Em passado relativamente recente, o Governo da Bahia apoiou as dezenas de painéis pela cidade de Salvador, e interior do Estado, com a imagem dos pés de um morto ao qual se atribuía o inevitável: ‘crack: cadeia ou caixão’, sem nenhum apoio científico para esta afirmação. Uma propaganda eminentemente ideológica, na perspectiva da ‘pedagogia do terror’, dos anos 70/80. Propaganda rapidamente retirada, mas cujos efeitos perduraram.



Agora, “nestes tempos difíceis que correm”, pandêmico, quando mais de seiscentas mil famílias choram seus mortos, a Bahia, que trabalhou tão bem no enfrentamento da COVID19, é inundada com painéis, mensagens radiofônicas e televisivas, atribuindo a violência social - de causas múltiplas - o sofrimento e as mortes, ao consumo de drogas, convocando as famílias a protegerem e/ou recuperarem seus filhos, destituindo o Estado de sua responsabilidade diante do tráfico, da insegurança alimentar, falta de trabalho, boas escolas em tempo integral e apoio financeiro adequado para as famílias vulneradas. As mensagens, veiculadas culpabilizam as famílias, não mostram pessoas brancas e não indicam alternativas viáveis, só dor, sofrimento e morte, desprezando as artes, a cultura, os esportes. Deslocam a responsabilidade do Estado Proibicionista, com suas consequências e iniquidades decorrentes do modo de produção capitalista, neoliberal que assola o país, para as famílias mais pobres, em geral pretas e periféricas, Gira em torno de 60% a taxa de jovens detidos e detidas nas prisões brasileiras por tráfico de drogas ilícitas, de onde saem diplomados pelas “escolas do crime”. As taxas de homicídios em nosso Estado, incluindo os homicídios atribuídos ao aparelho policial, são alardeados pela mídia.

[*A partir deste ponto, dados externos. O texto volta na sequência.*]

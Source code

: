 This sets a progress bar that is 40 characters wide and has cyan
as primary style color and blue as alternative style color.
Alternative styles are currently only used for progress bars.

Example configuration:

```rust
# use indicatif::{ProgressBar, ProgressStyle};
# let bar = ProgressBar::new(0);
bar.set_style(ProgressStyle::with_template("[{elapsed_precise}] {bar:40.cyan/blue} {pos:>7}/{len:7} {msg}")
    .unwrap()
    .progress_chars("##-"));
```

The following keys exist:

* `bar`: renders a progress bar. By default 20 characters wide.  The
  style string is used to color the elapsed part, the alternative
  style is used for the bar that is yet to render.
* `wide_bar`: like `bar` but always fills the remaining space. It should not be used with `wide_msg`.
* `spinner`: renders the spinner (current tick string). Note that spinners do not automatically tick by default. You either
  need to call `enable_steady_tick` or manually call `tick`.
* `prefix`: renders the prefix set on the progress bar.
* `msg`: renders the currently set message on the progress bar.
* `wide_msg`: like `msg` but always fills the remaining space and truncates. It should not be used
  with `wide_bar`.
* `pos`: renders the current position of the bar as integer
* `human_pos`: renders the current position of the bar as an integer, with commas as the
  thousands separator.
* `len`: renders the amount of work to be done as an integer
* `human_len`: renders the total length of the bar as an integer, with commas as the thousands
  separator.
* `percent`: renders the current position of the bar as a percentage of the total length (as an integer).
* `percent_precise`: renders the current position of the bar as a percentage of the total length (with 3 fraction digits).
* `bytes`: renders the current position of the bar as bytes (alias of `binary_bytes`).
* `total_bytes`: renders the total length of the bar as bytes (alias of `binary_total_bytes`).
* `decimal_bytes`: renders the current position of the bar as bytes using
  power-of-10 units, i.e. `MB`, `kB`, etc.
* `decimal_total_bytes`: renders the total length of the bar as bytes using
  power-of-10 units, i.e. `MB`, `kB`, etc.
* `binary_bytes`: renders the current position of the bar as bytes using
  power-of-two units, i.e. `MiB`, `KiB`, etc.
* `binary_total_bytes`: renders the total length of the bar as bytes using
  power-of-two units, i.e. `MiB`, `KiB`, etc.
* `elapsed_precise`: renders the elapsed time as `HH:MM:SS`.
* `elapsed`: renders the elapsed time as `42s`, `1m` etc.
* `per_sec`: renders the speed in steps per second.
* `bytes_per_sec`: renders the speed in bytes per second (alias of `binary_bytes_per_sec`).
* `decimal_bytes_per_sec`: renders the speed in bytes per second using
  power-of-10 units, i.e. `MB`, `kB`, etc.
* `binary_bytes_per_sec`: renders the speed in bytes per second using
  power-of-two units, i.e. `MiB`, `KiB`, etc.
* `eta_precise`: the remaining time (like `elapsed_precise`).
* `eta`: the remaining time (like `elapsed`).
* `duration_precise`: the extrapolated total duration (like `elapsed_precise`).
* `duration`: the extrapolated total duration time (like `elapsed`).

A ausência de Centros de Atenção Psicossocial para o cuidado das pessoas com problemas relacionados com o abuso de álcool e/ou outras drogas é uma insuportável realidade: em Salvador existem apenas três CAPSad, cuja formação continuada e supervisão dos seus profissionais, são raras ou insuficientes, além de graves carências materiais. Os loucos e loucas de rua estão abandonados e abandonadas à própria sorte (ou será miserável azar)? Por tudo isso, em recente publicação da Global Drug Policy Index (novembro 2021), o Brasil ocupa o 30º lugar entre os trinta países avaliados, (escore: 26), ficando abaixo da Indonésia e Uganda (escores: 28). Cabe atribuir ‘mais família’ como solução para estas questões? E como ser mais família no abandono social e existencial que violenta e embrutece, especialmente os miseráveis do mundo?


Para nós do COLETIVO INTERCAMBIANTES BRASIL - NÚCLEO BAHIA, seria muito mais desejável ler pelas ruas de nossas cidades notícias sobre mais escolas inclusivas; mais trabalho; mais políticas públicas voltadas para a cultura, esporte e lazer, que aliviem as dores físicas, psíquicas, sociais e, assim, reduzam o consumo alternativo de substâncias psicoativas, o álcool, em particular. Esperancemos que um dia isto ocorra.


 

REFERÊNCIAS BIBLIOGRÁFICAS


Escohotado, A. (1995). A Guerra do Ópio. Madrid: Alianza Editorial.